Окна лестничной клетки выходили во внутренний институтский дворик,там была площадка для торжественных мероприятий, а вокруг неё росли густые ели. Когда мы были на уровне второго этажа из дворика донеслись первые выстрелы. Деревья заслоняли обзор, началась паника и мы рванули наверх, сметая Верных, кто-то побежал вниз, стали стрелять уже на лестнице, очередями и одиночными – часто-часто. За нами никто не погнался, но стрельба внизу усиливалась. Мы сняли с петель чердачную дверь и ушли по крышам.

В тот день из тысячи человек спаслась лишь дюжина. Во всей Омпетианской Империи расстреляли студентов, учителей и священников. Тех, кому удалось спастись, не преследовали. Нас оставили жить и знать.

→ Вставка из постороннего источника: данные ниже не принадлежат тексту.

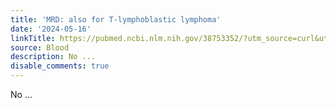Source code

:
 ```yaml
---
title: 'MRD: also for T-lymphoblastic lymphoma'
date: '2024-05-16'
linkTitle: https://pubmed.ncbi.nlm.nih.gov/38753352/?utm_source=curl&utm_medium=rss&utm_campaign=journals&utm_content=7603509&fc=None&ff=20240517181948&v=2.18.0.post9+e462414
source: Blood
description: No ...
disable_comments: true
---
```

No ...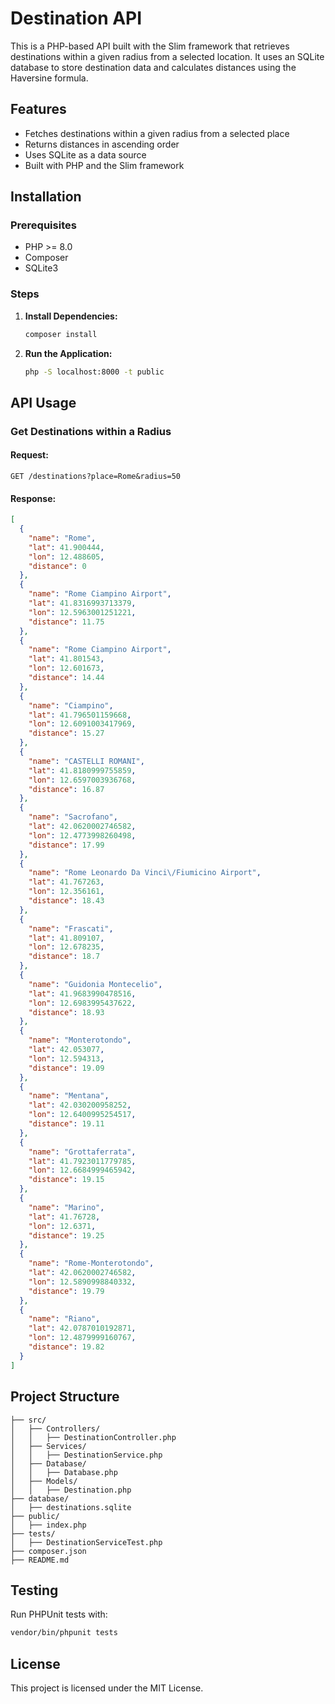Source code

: # Destination API

This is a PHP-based API built with the Slim framework that retrieves destinations within a given radius from a selected location. It uses an SQLite database to store destination data and calculates distances using the Haversine formula.

## Features
- Fetches destinations within a given radius from a selected place
- Returns distances in ascending order
- Uses SQLite as a data source
- Built with PHP and the Slim framework

## Installation
### Prerequisites
- PHP >= 8.0
- Composer
- SQLite3

### Steps
1. **Install Dependencies:**
   ```sh
   composer install
   ```
2. **Run the Application:**
   ```sh
   php -S localhost:8000 -t public
   ```

## API Usage
### **Get Destinations within a Radius**
#### **Request:**
```
GET /destinations?place=Rome&radius=50
```
#### **Response:**
```json
[
  {
    "name": "Rome",
    "lat": 41.900444,
    "lon": 12.488605,
    "distance": 0
  },
  {
    "name": "Rome Ciampino Airport",
    "lat": 41.8316993713379,
    "lon": 12.5963001251221,
    "distance": 11.75
  },
  {
    "name": "Rome Ciampino Airport",
    "lat": 41.801543,
    "lon": 12.601673,
    "distance": 14.44
  },
  {
    "name": "Ciampino",
    "lat": 41.796501159668,
    "lon": 12.6091003417969,
    "distance": 15.27
  },
  {
    "name": "CASTELLI ROMANI",
    "lat": 41.8180999755859,
    "lon": 12.6597003936768,
    "distance": 16.87
  },
  {
    "name": "Sacrofano",
    "lat": 42.0620002746582,
    "lon": 12.4773998260498,
    "distance": 17.99
  },
  {
    "name": "Rome Leonardo Da Vinci\/Fiumicino Airport",
    "lat": 41.767263,
    "lon": 12.356161,
    "distance": 18.43
  },
  {
    "name": "Frascati",
    "lat": 41.809107,
    "lon": 12.678235,
    "distance": 18.7
  },
  {
    "name": "Guidonia Montecelio",
    "lat": 41.9683990478516,
    "lon": 12.6983995437622,
    "distance": 18.93
  },
  {
    "name": "Monterotondo",
    "lat": 42.053077,
    "lon": 12.594313,
    "distance": 19.09
  },
  {
    "name": "Mentana",
    "lat": 42.030200958252,
    "lon": 12.6400995254517,
    "distance": 19.11
  },
  {
    "name": "Grottaferrata",
    "lat": 41.7923011779785,
    "lon": 12.6684999465942,
    "distance": 19.15
  },
  {
    "name": "Marino",
    "lat": 41.76728,
    "lon": 12.6371,
    "distance": 19.25
  },
  {
    "name": "Rome-Monterotondo",
    "lat": 42.0620002746582,
    "lon": 12.5890998840332,
    "distance": 19.79
  },
  {
    "name": "Riano",
    "lat": 42.0787010192871,
    "lon": 12.4879999160767,
    "distance": 19.82
  }
]
```

## Project Structure
```
├── src/
│   ├── Controllers/
│   │   ├── DestinationController.php
│   ├── Services/
│   │   ├── DestinationService.php
│   ├── Database/
│   │   ├── Database.php
│   ├── Models/
│   │   ├── Destination.php
├── database/
│   ├── destinations.sqlite
├── public/
│   ├── index.php
├── tests/
│   ├── DestinationServiceTest.php
├── composer.json
├── README.md
```

## Testing
Run PHPUnit tests with:
```sh
vendor/bin/phpunit tests
```

## License
This project is licensed under the MIT License.

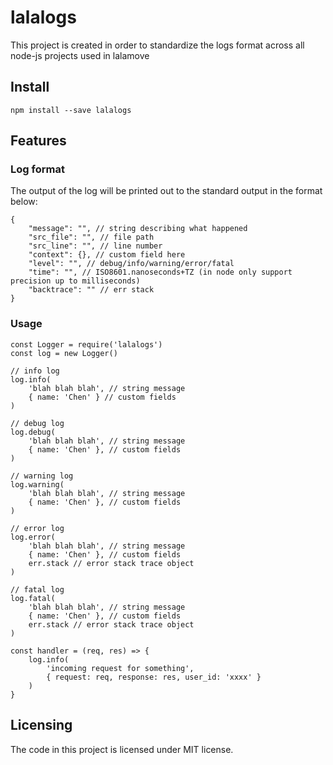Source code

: # lalalogs

This project is created in order to standardize the logs format across all node-js projects used in lalamove

## Install

```
npm install --save lalalogs
```

## Features

### Log format

The output of the log will be printed out to the standard output in the format below:

```
{
    "message": "", // string describing what happened
    "src_file": "", // file path
    "src_line": "", // line number
    "context": {}, // custom field here
    "level": "", // debug/info/warning/error/fatal
    "time": "", // ISO8601.nanoseconds+TZ (in node only support precision up to milliseconds)
    "backtrace": "" // err stack
}
```

### Usage

```
const Logger = require('lalalogs')
const log = new Logger()

// info log
log.info(
    'blah blah blah', // string message
    { name: 'Chen' } // custom fields
)

// debug log
log.debug(
    'blah blah blah', // string message
    { name: 'Chen' }, // custom fields
)

// warning log
log.warning(
    'blah blah blah', // string message
    { name: 'Chen' }, // custom fields
)

// error log
log.error(
    'blah blah blah', // string message
    { name: 'Chen' }, // custom fields
    err.stack // error stack trace object
)

// fatal log
log.fatal(
    'blah blah blah', // string message
    { name: 'Chen' }, // custom fields
    err.stack // error stack trace object
)

const handler = (req, res) => {
    log.info(
        'incoming request for something',
        { request: req, response: res, user_id: 'xxxx' }
    )
}
```

## Licensing

The code in this project is licensed under MIT license.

Что было потом – каждому известно. Что было потом – это то, что есть теперь.

Страшная, запуганная, грязная страна, в которой люди ненавидят друг друга и самих себя. Страна, которая забыла, что бывает иначе. Страна, которая уже давно пересекла ту черту, после которой иначе уже быть не может. Страна седой Миры, страна расстрелянных студентов, страна с постоянно работающим распознавателем “свой-чужой” где ты каждый раз оказываешься чужим.

Верные Делу Империи уже давно никого не расстреливают, в этом нет надобности. Страх, испытываемый каждым, кто здесь живёт занял в человеческих душах нишу, которую прежде занимала любовь люди стали бояться так, как раньше любили. Любовь потеснилась, а то и вовсе срослась со страхом в единое целое.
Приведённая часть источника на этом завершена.